Many kinds of applications could arise from this fascinating research into tuning and untuning water—the most obvious of which are theoretical tools that could have wide applicability in natural and industrial processes related to water.
“As an example, the development of equations of state for water under extreme conditions, which allow engineers to model the behavior of water in conditions relevant to many climate change models (supercooled water in clouds), cryopreservation , and nanotechnology, where the behavior of water at the nanoscale is still poorly understood,” states Dr. Russo.
What’s next for Dr. Russo and his team in this line of work? They are actively looking to extend these tuning and untuning principles to more anomalous behaviors of water.

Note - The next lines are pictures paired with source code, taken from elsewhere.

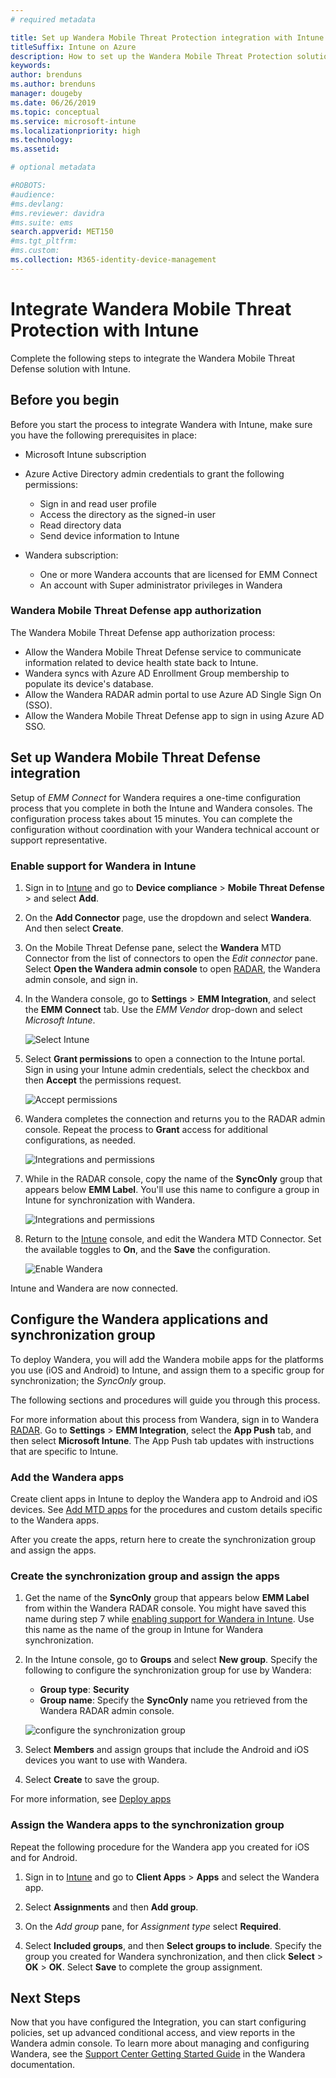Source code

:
 ```yaml
---
# required metadata

title: Set up Wandera Mobile Threat Protection integration with Intune
titleSuffix: Intune on Azure
description: How to set up the Wandera Mobile Threat Protection solution with Microsoft Intune to control mobile device access to your corporate resources.
keywords:
author: brenduns
ms.author: brenduns
manager: dougeby
ms.date: 06/26/2019
ms.topic: conceptual
ms.service: microsoft-intune
ms.localizationpriority: high
ms.technology:
ms.assetid:  

# optional metadata

#ROBOTS:
#audience:
#ms.devlang:
#ms.reviewer: davidra
#ms.suite: ems
search.appverid: MET150
#ms.tgt_pltfrm:
#ms.custom:
ms.collection: M365-identity-device-management
---
```


# Integrate Wandera Mobile Threat Protection with Intune  

Complete the following steps to integrate the Wandera Mobile Threat Defense solution with Intune.  

## Before you begin  

Before you start the process to integrate Wandera with Intune, make sure you have the following prerequisites in place:
- Microsoft Intune subscription  
- Azure Active Directory admin credentials to grant the following permissions:  
  - Sign in and read user profile  
  - Access the directory as the signed-in user  
  - Read directory data  
  - Send device information to Intune  

- Wandera subscription:
  - One or more Wandera accounts that are licensed for EMM Connect  
  - An account with Super administrator privileges in Wandera  
 
### Wandera Mobile Threat Defense app authorization  

The Wandera Mobile Threat Defense app authorization process:  
- Allow the Wandera Mobile Threat Defense service to communicate information related to device health state back to Intune.  
- Wandera syncs with Azure AD Enrollment Group membership to populate its device's database.  
- Allow the Wandera RADAR admin portal to use Azure AD Single Sign On (SSO).  
- Allow the Wandera Mobile Threat Defense app to sign in using Azure AD SSO.  


## Set up Wandera Mobile Threat Defense integration  
Setup of *EMM Connect* for Wandera requires a one-time configuration process that you complete in both the Intune and Wandera consoles. The configuration process takes about 15 minutes. You can complete the configuration without coordination with your Wandera technical account or support representative.  

### Enable support for Wandera in Intune
1. Sign in to [Intune](https://go.microsoft.com/fwlink/?linkid=2090973) and go to **Device compliance** > **Mobile Threat Defense** > and select **Add**.

2. On the **Add Connector** page, use the dropdown and select **Wandera**. And then select **Create**.  

3. On the Mobile Threat Defense pane, select the **Wandera** MTD Connector from the list of connectors to open the *Edit connector* pane. Select **Open the Wandera admin console** to open [RADAR](https://radar.wandera.com/login), the Wandera admin console, and sign in. 

4. In the Wandera console, go to **Settings** > **EMM Integration**, and select the **EMM Connect** tab. Use the *EMM Vendor* drop-down and select *Microsoft Intune*.

   ![Select Intune](./media/wandera-mtd-connector-integration/set-up-intune-in-radar.png)

5. Select **Grant permissions** to open a connection to the Intune portal. Sign in using your Intune admin credentials, select the checkbox and then **Accept** the permissions request.  

   ![Accept permissions](./media/wandera-mtd-connector-integration/permissions.png) 

6. Wandera completes the connection and returns you to the RADAR admin console. Repeat the process to **Grant** access for additional configurations, as needed.  

   ![Integrations and permissions](./media/wandera-mtd-connector-integration/integrations-and-permissions.png) 

7. While in the RADAR console, copy the name of the **SyncOnly** group that appears below **EMM Label**. You'll use this name to configure a group in Intune for synchronization with Wandera.

   ![Integrations and permissions](./media/wandera-mtd-connector-integration/sync-group-name.png) 

8. Return to the [Intune](https://go.microsoft.com/fwlink/?linkid=2090973) console, and edit the Wandera MTD Connector. Set the available toggles to **On**, and the **Save** the configuration.  

   ![Enable Wandera](./media/wandera-mtd-connector-integration/enable-wandera.png) 

Intune and Wandera are now connected.  

## Configure the Wandera applications and synchronization group  
To deploy Wandera, you will add the Wandera mobile apps for the platforms you use (iOS and Android) to Intune, and assign them to a specific group for synchronization; the *SyncOnly* group. 

The following sections and procedures will guide you through this process.

For more information about this process from Wandera, sign in to Wandera [RADAR](https://radar.wandera.com/login). Go to **Settings** > **EMM Integration**, select the **App Push** tab, and then select **Microsoft Intune**. The App Push tab updates with instructions that are specific to Intune.  

### Add the Wandera apps  
Create client apps in Intune to deploy the Wandera app to Android and iOS devices. See [Add MTD apps](mtd-apps-ios-app-configuration-policy-add-assign.md) for the procedures and custom details specific to the Wandera apps.  

After you create the apps, return here to create the synchronization group and assign the apps.  


### Create the synchronization group and assign the apps

1. Get the name of the **SyncOnly** group that appears below **EMM Label** from within the Wandera RADAR console. You might have saved this name during step 7 while [enabling support for Wandera in Intune](#enable-support-for-wandera-in-intune). Use this name as the name of the group in Intune for Wandera synchronization.  

2. In the Intune console, go to **Groups** and select **New group**. Specify the following to configure the synchronization group for use by Wandera:
   - **Group type**: **Security**
   - **Group name**: Specify the **SyncOnly** name you retrieved from the Wandera RADAR admin console.

   ![configure the synchronization group](./media/wandera-mtd-connector-integration/configure-sync-group.png)

3. Select **Members** and assign groups that include the Android and iOS devices you want to use with Wandera.

4. Select **Create** to save the group.

For more information, see [Deploy apps](../apps/apps-deploy.md)

### Assign the Wandera apps to the synchronization group  
Repeat the following procedure for the Wandera app you created for iOS and for Android.

1. Sign in to [Intune](https://go.microsoft.com/fwlink/?linkid=2090973) and go to **Client Apps** > **Apps** and select the Wandera app.  

2. Select **Assignments** and then **Add group**.  

3. On the *Add group* pane, for *Assignment type* select **Required**.

4. Select **Included groups**, and then **Select groups to include**. Specify the group you created for Wandera synchronization, and then click **Select** > **OK** > **OK**. Select **Save** to complete the group assignment.  
 

## Next Steps  
Now that you have configured the Integration, you can start configuring policies, set up advanced conditional access, and view reports in the Wandera admin console. To learn more about managing and configuring Wandera, see the [Support Center Getting Started Guide](https://radar.wandera.com/?return_to=https://wandera.force.com/Customer/s/getting-started) in the Wandera documentation.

They are focusing on crystallization phenomena, on solvation effects, and glass-forming ability.
“The work includes some surprises; we demonstrated for the first time in an atomistic model of water the appearance of two different transitions,” Dr. Russo details. “The first one is structural, where we show the appearance of a re-entrant spinodal at negative pressures, where liquid water evaporates not only on heating, but also on cooling. The second one is dynamic, where a transition from fragile to strong relaxation is observed as we change the topology of the network from ordered to disordered. So the dynamic fragility of water—which is responsible, for example, for the fact that the viscosity of water decreases under compression—seems to be another emergent phenomena linked to its network topology.”
Dr. Russo and his team hope to see more of an interdisciplinary approach to solving the mysteries of water’s strange behaviors.
“My collaborators and I come from the field of Soft Matter (mesoscale soft materials) rather than molecular fluids, and the models we use are heavily inspired from it—especially the use of coarse-grained models,” adds Dr. Russo. “We believe that the study of water really needs an interdisciplinary approach, where the contribution of different fields—from quantum chemistry, to chemical engineering, to soft condensed matter, to name a few—all play a role in understanding its properties.”